Page 139 - Data Architecture
P. 139

Chapter 4.3: Parallel Processing
               Fig. 4.3.1 A lot of data.


           There are so much data that need to be handled by big data that trying to load, access,
           and manipulate the data is a real challenge. It is safe to say that no computer is capable of
           handling all the data that can be accumulated in the big data environment.


           The only possible strategy is to use multiple processors to handle the volume of data
           found in big data. In order to understand why it is mandatory to use multiple processors,
           consider the (old) story about the farmer that drives his crop to the marketplace in a
           wagon. When the farmer is first starting out, he doesn’t have much of a crop. He uses a

           donkey to pull the wagon. But as the years pass by, the farmer raises bigger crops. Soon,
           he needs a bigger wagon. And he needs a horse to pull the wagon. Then, one day, the
           crop that is put in the wagon becomes immense, and the farmer doesn’t just need a horse.
           The farmer needs a large Clydesdale horse.

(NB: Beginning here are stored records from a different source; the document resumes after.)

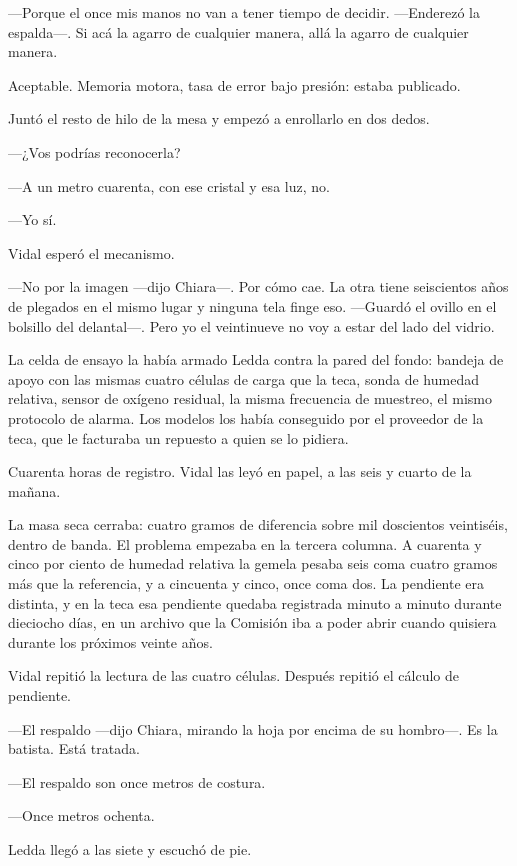 ---Porque el once mis manos no van a tener tiempo de decidir. ---Enderezó la espalda---. Si acá la agarro de cualquier manera, allá la agarro de cualquier manera.

Aceptable. Memoria motora, tasa de error bajo presión: estaba publicado.

Juntó el resto de hilo de la mesa y empezó a enrollarlo en dos dedos.

---¿Vos podrías reconocerla?

---A un metro cuarenta, con ese cristal y esa luz, no.

---Yo sí.

Vidal esperó el mecanismo.

---No por la imagen ---dijo Chiara---. Por cómo cae. La otra tiene seiscientos años de plegados en el mismo lugar y ninguna tela finge eso. ---Guardó el ovillo en el bolsillo del delantal---. Pero yo el veintinueve no voy a estar del lado del vidrio.


\scenebreak


La celda de ensayo la había armado Ledda contra la pared del fondo: bandeja de apoyo con las mismas cuatro células de carga que la teca, sonda de humedad relativa, sensor de oxígeno residual, la misma frecuencia de muestreo, el mismo protocolo de alarma. Los modelos los había conseguido por el proveedor de la teca, que le facturaba un repuesto a quien se lo pidiera.

Cuarenta horas de registro. Vidal las leyó en papel, a las seis y cuarto de la mañana.

La masa seca cerraba: cuatro gramos de diferencia sobre mil doscientos veintiséis, dentro de banda. El problema empezaba en la tercera columna. A cuarenta y cinco por ciento de humedad relativa la gemela pesaba seis coma cuatro gramos más que la referencia, y a cincuenta y cinco, once coma dos. La pendiente era distinta, y en la teca esa pendiente quedaba registrada minuto a minuto durante dieciocho días, en un archivo que la Comisión iba a poder abrir cuando quisiera durante los próximos veinte años.

Vidal repitió la lectura de las cuatro células. Después repitió el cálculo de pendiente.

---El respaldo ---dijo Chiara, mirando la hoja por encima de su hombro---. Es la batista. Está tratada.

---El respaldo son once metros de costura.

---Once metros ochenta.

Ledda llegó a las siete y escuchó de pie.

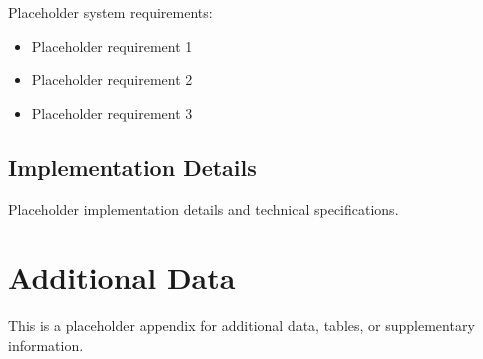 Placeholder system requirements:

\begin{itemize}
\item Placeholder requirement 1
\item Placeholder requirement 2
\item Placeholder requirement 3
\end{itemize}

\subsection{Implementation Details}\label{app:implementation-details}

Placeholder implementation details and technical specifications.

\section{Additional Data}\label{app:additional-data}

This is a placeholder appendix for additional data, tables, or supplementary information.



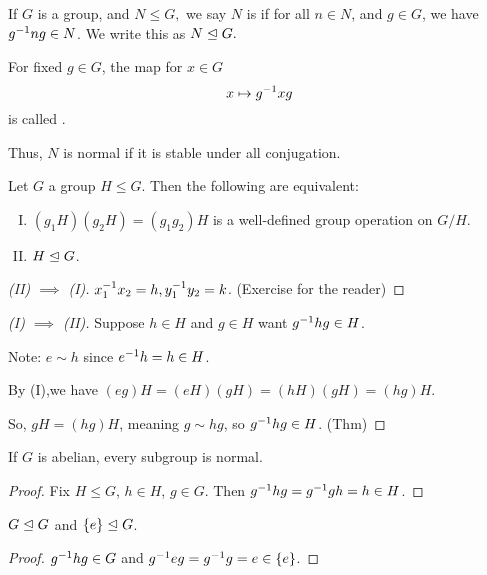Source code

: \documentclass[notes.tex]{subfiles}
\begin{document}
\begin{defn}
	If $G$ is a group, and $N\le G,$ we say $N$ is  if for all $n\in N$, and $g\in G$, we have ${g}^{-1}ng\in N$. We write this as $N\trianglelefteq G.$ 
\end{defn}
\begin{remark}
	For fixed $g\in G$, the map for $x\in G$ \[
		x\mapsto {g}^{-1}xg
	\]
	is called .
\end{remark}

Thus, $N$ is normal if it is stable under all conjugation.

\begin{theorem}
	Let $G$ a group $H\le G$. Then the following are equivalent:
	
	\begin{enumerate}[(I)]
		\item $(g_1H)(g_2H) = (g_1g_2)H$ is a well-defined group operation on $G/H$.
		\item $H\trianglelefteq G$.
	\end{enumerate}
	\begin{proof}[(II) $\implies$ (I)]
		${x}^{-1}_1x_2=h, {y}^{-1}_1y_2=k$. (Exercise for the reader) %
 	\end{proof}
	\begin{proof}[(I) $\implies$ (II)]
		Suppose $h\in H$ and $g\in H$
		want ${g}^{-1}hg\in H$.

		Note: $e\sim h$ since ${e}^{-1}h=h\in H$.

		By (I),we have $ (eg)H =(eH)(gH) = (hH)(gH) = (hg)H$.

		So, $gH = (hg)H$, meaning $g\sim hg$, so ${g}^{-1}hg\in H$. \qedhere(Thm)
	\end{proof}
\end{theorem}

\begin{proposition}
	If $G$ is abelian, every subgroup is normal.
\end{proposition}

\begin{proof}
	Fix $H\le G$, $h\in H$, $g\in G.$
	Then ${g}^{-1}hg = {g}^{-1}gh =h\in H$.
\end{proof}

\begin{proposition}
	$G\trianglelefteq G$ and $\{e\}\trianglelefteq G$.
\end{proposition}
\begin{proof}
	${g}^{-1}hg \in G$ and ${g}^{-1}eg = {g}^{-1}g = e\in \{e\}$.
\end{proof}
\end{document}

           Time passes, and the farmer prospers even more, and the crop continues to grow. One
           day, even a Clydesdale horse is not large enough to pull the wagon. The day comes where
           multiple horses are required to pull the wagon. Now, the farmer has a whole new set of
           problems. A new rigging is required. A trained driver is required to coordinate the team of
           horses that pull the wagon.


           The same phenomenon occurs where there are lots of data. Multiple processors are
           required to load and manipulate the volumes of data found in big data.


           In a previous chapter, there was a discussion of the “Roman census” method. The Roman
           census method is one of the ways in which parallelization of processing for the
           management of large amounts of data can occur.


           Fig. 4.3.2 depicts the parallelization that occurs in the Roman census approach.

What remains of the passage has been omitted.